The CLT states that the sampling distribution of the sample mean approaches a normal distribution as sample size increases, regardless of population distribution
What is hypothesis testing?
a method to test a claim about a population using sample data. Involves a null hypothesis (H_0), alternate hypothesis (H_1), and p-value.
What is an A/B test?
A controlled experiment comparing two versions (A and B) to determine which performs better on a specific metric.
What are Type I and type II errors?
Type I (false positive): reject true H_0
Type II (false negative): fail to reject false H_0
What is p-value?
The probability of observing data as extreme as, or more extreme than, your sample assuming H_0 is true.

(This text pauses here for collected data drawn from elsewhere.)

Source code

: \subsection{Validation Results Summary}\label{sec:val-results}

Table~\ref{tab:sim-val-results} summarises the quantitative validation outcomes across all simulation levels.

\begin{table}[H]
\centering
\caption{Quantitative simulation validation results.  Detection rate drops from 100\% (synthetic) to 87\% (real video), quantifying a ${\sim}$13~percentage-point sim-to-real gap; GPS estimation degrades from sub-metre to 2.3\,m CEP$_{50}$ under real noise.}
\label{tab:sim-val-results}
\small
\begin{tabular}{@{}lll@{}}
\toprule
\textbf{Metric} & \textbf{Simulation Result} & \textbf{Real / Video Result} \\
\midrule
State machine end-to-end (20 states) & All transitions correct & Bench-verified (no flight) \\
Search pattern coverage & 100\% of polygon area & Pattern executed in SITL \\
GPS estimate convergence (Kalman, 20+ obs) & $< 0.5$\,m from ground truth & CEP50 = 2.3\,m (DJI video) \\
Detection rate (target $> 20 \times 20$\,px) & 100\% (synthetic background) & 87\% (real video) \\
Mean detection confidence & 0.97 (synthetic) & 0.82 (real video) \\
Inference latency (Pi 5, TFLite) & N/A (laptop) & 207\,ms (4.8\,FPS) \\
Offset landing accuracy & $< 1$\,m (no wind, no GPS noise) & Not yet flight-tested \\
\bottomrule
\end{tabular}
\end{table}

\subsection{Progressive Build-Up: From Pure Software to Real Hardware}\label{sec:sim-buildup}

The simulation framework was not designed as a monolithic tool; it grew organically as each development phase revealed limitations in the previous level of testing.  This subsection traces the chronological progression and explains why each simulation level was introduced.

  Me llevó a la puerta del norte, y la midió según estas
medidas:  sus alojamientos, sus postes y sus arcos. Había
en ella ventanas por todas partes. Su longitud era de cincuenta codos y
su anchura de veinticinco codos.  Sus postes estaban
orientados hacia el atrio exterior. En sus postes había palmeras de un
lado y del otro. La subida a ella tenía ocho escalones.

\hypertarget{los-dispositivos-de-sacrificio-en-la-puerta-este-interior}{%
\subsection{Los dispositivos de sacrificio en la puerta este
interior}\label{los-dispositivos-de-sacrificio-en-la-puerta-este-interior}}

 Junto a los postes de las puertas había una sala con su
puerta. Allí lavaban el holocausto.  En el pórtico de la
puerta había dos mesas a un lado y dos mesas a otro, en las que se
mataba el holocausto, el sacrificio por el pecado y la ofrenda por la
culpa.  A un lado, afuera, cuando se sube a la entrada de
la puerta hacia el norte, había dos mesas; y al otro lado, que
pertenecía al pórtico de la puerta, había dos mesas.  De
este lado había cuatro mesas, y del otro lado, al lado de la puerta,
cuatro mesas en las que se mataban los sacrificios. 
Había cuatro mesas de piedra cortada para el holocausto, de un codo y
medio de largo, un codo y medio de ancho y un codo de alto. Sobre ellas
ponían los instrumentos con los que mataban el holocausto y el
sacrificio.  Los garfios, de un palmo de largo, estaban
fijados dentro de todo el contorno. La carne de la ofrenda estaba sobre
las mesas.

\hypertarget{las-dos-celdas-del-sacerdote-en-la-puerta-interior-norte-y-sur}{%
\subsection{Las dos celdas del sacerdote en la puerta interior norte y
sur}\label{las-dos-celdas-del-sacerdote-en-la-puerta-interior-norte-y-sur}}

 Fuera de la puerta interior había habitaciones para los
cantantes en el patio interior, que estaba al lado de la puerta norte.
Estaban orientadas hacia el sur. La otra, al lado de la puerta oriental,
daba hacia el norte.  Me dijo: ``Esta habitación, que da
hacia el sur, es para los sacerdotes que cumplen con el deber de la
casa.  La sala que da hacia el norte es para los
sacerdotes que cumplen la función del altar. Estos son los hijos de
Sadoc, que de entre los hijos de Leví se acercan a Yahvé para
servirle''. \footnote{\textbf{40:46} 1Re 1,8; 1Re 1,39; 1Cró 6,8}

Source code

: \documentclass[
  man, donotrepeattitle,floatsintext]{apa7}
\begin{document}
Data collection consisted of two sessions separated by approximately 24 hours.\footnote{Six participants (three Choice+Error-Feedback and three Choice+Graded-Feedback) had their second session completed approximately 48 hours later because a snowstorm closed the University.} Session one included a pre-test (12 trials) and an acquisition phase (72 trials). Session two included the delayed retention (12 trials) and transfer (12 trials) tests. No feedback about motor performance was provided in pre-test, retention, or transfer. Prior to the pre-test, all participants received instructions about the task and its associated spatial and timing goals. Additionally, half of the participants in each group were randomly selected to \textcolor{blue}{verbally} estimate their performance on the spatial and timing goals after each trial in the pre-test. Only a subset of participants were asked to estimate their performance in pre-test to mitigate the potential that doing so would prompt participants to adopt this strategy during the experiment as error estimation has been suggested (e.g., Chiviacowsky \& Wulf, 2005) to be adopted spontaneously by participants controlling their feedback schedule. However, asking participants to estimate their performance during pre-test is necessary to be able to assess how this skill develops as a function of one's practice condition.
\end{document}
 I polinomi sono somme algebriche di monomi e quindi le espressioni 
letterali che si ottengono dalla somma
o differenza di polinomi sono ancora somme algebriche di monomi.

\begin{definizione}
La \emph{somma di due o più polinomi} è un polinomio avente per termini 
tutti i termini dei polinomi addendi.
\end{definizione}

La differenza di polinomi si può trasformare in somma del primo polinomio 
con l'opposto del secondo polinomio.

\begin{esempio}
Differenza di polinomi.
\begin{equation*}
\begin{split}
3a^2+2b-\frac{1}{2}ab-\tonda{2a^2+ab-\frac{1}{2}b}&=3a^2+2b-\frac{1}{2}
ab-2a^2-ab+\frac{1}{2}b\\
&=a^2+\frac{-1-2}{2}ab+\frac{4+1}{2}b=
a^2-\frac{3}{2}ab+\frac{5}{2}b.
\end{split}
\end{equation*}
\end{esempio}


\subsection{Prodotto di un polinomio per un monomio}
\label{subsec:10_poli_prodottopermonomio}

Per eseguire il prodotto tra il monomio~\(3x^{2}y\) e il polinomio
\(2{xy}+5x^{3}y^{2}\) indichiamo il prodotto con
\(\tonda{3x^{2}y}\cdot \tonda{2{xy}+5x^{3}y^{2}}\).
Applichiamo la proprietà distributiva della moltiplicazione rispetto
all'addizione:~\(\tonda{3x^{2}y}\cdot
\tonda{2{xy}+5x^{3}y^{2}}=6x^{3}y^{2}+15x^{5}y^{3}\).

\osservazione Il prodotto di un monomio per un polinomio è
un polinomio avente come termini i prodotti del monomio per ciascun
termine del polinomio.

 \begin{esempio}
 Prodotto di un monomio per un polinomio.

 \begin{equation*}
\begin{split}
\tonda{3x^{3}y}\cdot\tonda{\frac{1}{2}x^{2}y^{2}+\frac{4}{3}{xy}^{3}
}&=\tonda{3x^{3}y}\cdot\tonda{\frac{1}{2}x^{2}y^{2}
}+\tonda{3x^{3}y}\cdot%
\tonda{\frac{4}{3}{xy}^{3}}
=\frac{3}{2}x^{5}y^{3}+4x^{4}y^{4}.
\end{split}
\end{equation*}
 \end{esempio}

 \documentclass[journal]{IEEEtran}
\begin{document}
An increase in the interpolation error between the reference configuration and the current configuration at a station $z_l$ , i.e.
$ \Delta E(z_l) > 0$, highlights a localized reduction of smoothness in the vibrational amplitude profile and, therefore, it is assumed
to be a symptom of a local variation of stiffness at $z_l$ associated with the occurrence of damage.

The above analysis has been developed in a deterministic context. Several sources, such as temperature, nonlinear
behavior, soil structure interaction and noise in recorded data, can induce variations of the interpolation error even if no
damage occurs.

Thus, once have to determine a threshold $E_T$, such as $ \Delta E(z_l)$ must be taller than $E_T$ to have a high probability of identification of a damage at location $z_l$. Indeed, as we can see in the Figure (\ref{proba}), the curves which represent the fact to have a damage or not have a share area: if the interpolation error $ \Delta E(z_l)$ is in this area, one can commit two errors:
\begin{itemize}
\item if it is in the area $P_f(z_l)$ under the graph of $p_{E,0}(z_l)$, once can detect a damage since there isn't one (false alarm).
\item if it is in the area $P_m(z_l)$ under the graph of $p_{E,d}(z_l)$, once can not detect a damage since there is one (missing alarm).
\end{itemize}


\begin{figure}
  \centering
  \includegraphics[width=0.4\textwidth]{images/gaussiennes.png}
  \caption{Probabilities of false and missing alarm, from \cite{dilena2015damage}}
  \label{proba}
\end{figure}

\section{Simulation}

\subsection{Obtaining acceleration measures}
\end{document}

What is the difference between descriptive and inferential statistics?
Descriptive summarizes data (mean, median, std). Inferential draws conclusions from the data (hypothesis tests, confidence intervals).
What are overfitting and underfitting in ML?
Overfitting: model fits training data too closely, leading to poor generalization.
Underfitting: model too simple to capture patterns.
What is bias-variance tradeoff?
Increasing model complexity reduces bias but increases variance; goal is to find balance for best generalization.
What are measures of central tendency and variability?
Central tendency: mean, median, mode
Variability: range, variance, standard deviation
What is data normalization?
Process of organizing data to reduce redundancy and improve integrity, often by splitting data into related tables with foreign keys.
What are the normal forms in database normalization?
1NF - atomic columns
2NF - no partial dependency
3NF - no transitive dependency
What is a primary key vs. a foreign key?
A primary key uniquely identifies a row. Foreign key references a primary key in another table to link related data.
What is a taxonomy in data modeling?
A hierarchical classification system (e.g., product categories -> subcategories -> items)
What does “combining datasets” mean?
Merging or joining data from multiple sources to create a unified dataset. Common operations: inner, outer, left, right joins.
What is data optimization?
Process of improving data storage, retrieval, and query performance using indexing, denormalization, caching or partitioning.
How can you iterate over both index and value in Python?
Use enumerate(), e.g., for i, val in enumerate(my_list):
How can you count occurrences efficiently in Python?
collections.Counter() - returns a dict-like object mapping elements to counts
What is the difference between pass, continue, and break in loops?
pass: does nothing, placeholder
continue: skip to next iteration
break: exit loop entirely